A cross-sectional follow-up study of physical morbidities, neurocognitive function, and attention problems in post-treatment childhood acute lymphoblastic leukemia survivors

Kaohsiung J Med Sci. 2019 Jun;35(6):373-378. doi: 10.1002/kjm2.12061. Epub 2019 Mar 26.

Abstract

Acute lymphoblastic leukemia (ALL) is the most common childhood cancer. While ALL therapies are highly effective, western studies have shown excesses late life effects of therapies in survivors. In this survey, we recruited subjects being diagnosed as ALL before the age of 18-year-old and had been in complete continuous remission for at least 3 years.

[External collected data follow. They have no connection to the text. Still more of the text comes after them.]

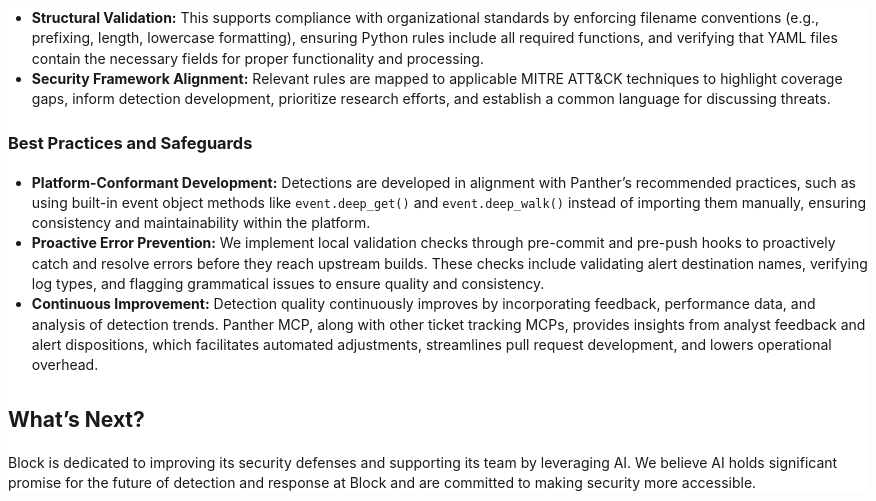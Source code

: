 * **Structural Validation:** This supports compliance with organizational standards by enforcing filename conventions (e.g., prefixing, length, lowercase formatting), ensuring Python rules include all required functions, and verifying that YAML files contain the necessary fields for proper functionality and processing.  
* **Security Framework Alignment:** Relevant rules are mapped to applicable MITRE ATT&CK techniques to highlight coverage gaps, inform detection development, prioritize research efforts, and establish a common language for discussing threats.

### Best Practices and Safeguards

* **Platform-Conformant Development:** Detections are developed in alignment with Panther’s recommended practices, such as using built-in event object methods like `event.deep_get()` and `event.deep_walk()` instead of importing them manually, ensuring consistency and maintainability within the platform.  
* **Proactive Error Prevention:** We implement local validation checks through pre-commit and pre-push hooks to proactively catch and resolve errors before they reach upstream builds. These checks include validating alert destination names, verifying log types, and flagging grammatical issues to ensure quality and consistency.  
* **Continuous Improvement:** Detection quality continuously improves by incorporating feedback, performance data, and analysis of detection trends. Panther MCP, along with other ticket tracking MCPs, provides insights from analyst feedback and alert dispositions, which facilitates automated adjustments, streamlines pull request development, and lowers operational overhead.

## What’s Next?

Block is dedicated to improving its security defenses and supporting its team by leveraging AI. We believe AI holds significant promise for the future of detection and response at Block and are committed to making security more accessible.


<head>
  <meta property="og:title" content="Democratizing Detection Engineering at Block: Taking Flight with Goose and Panther MCP" />
  <meta property="og:type" content="article" />
  <meta property="og:url" content="https://block.github.io/goose/blog/2025/06/02/goose-panther-mcp" />
  <meta property="og:description" content="A comprehensive overview of how Block leverages Goose and Panther MCP to democratize and accelerate security detection engineering." />
  <meta property="og:image" content="https://block.github.io/goose/assets/images/goose-panther-header-25b5891acdd70e6a7bbe6b84e34f08f0.png" />
  <meta name="twitter:card" content="summary_large_image" />
  <meta property="twitter:domain" content="block.github.io/goose" />
  <meta name="twitter:title" content="Democratizing Detection Engineering at Block: Taking Flight with Goose and Panther MCP" />
  <meta name="twitter:description" content="A comprehensive overview of how Block leverages Goose and Panther MCP to democratize and accelerate security detection engineering." />
  <meta name="twitter:image" content="https://block.github.io/goose/assets/images/goose-panther-header-25b5891acdd70e6a7bbe6b84e34f08f0.png" />
</head>
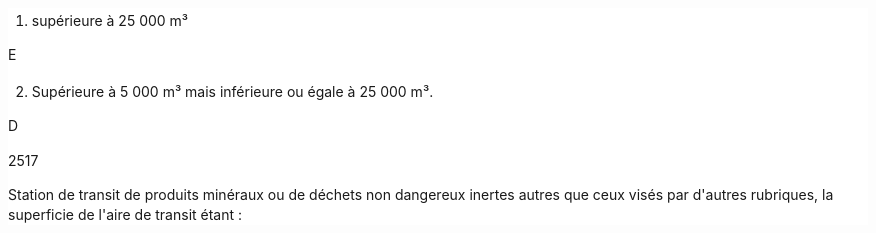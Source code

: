 1. supérieure à 25 000 m³ 
            <sup>
          </sup>

</td>
        <td width="32" valign="top">

E 

</td>
        <td valign="top" width="29">

</td>
        <td valign="top" width="155">
        </td><td width="26" valign="top">

</td>
      </tr>
      <tr>
        <td valign="top" width="437">

2. Supérieure à 5 000 m³ mais inférieure ou égale à 25 000 m³. 
            <sup>
          </sup>

</td>
        <td valign="top" width="32">

D 

</td>
        <td valign="top" width="29">

</td>
        <td width="155" valign="top">
        </td><td valign="top" width="26">

</td>
      </tr>
      <tr>
        <td rowspan="4" valign="top" width="21">

2517 

</td>
        <td width="437" valign="top">

Station de transit de produits minéraux ou de déchets non dangereux inertes autres que ceux visés par d'autres rubriques, la
superficie de l'aire de transit étant : 

</td>
        <td width="32" valign="top">

</td>
        <td width="29" valign="top">

</td>
        <td valign="top" width="155">
        </td><td width="26" valign="top">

Subjects were arranged to receive three cognitive tests (Wechsler intelligence test, Conners' continuous performance test, and Wisconsin card sorting test). Standardized questionnaires were used to inquiry about attention problem in real life context. Treatment outcome were compared between the standard risk and high/very high risk groups. Final survivors were 42 subjects (26 males, 16 females) with median current age of 17.8 years. Subjects were diagnosed to be with ALL at a median age of 4.8 years. The median survival time (from discontinuation of ALL treatment to the study date) was 8.4 years. Results indicated that 17 subjects (40.5%) had chronic physical conditions in need of clinical management and six subjects (14.3%) had mental condition. For the performance-based cognitive outcome, the average full scale intelligence quotient was 91.7 ± 13.8. Ten percent of the subjects had problem in test of attention, 20% had problem in test of impulsivity and 42.8% of the subject had problems in executive function. When judged from real life contexts, 19 subjects (42%) were with obvious attention problems. Group comparison between standard risk vs high/very high risk patients revealed no difference in neurocognitive outcomes. We hope that this information may benefit the implementation of follow-up program for Taiwanese pediatric leukemia survivors.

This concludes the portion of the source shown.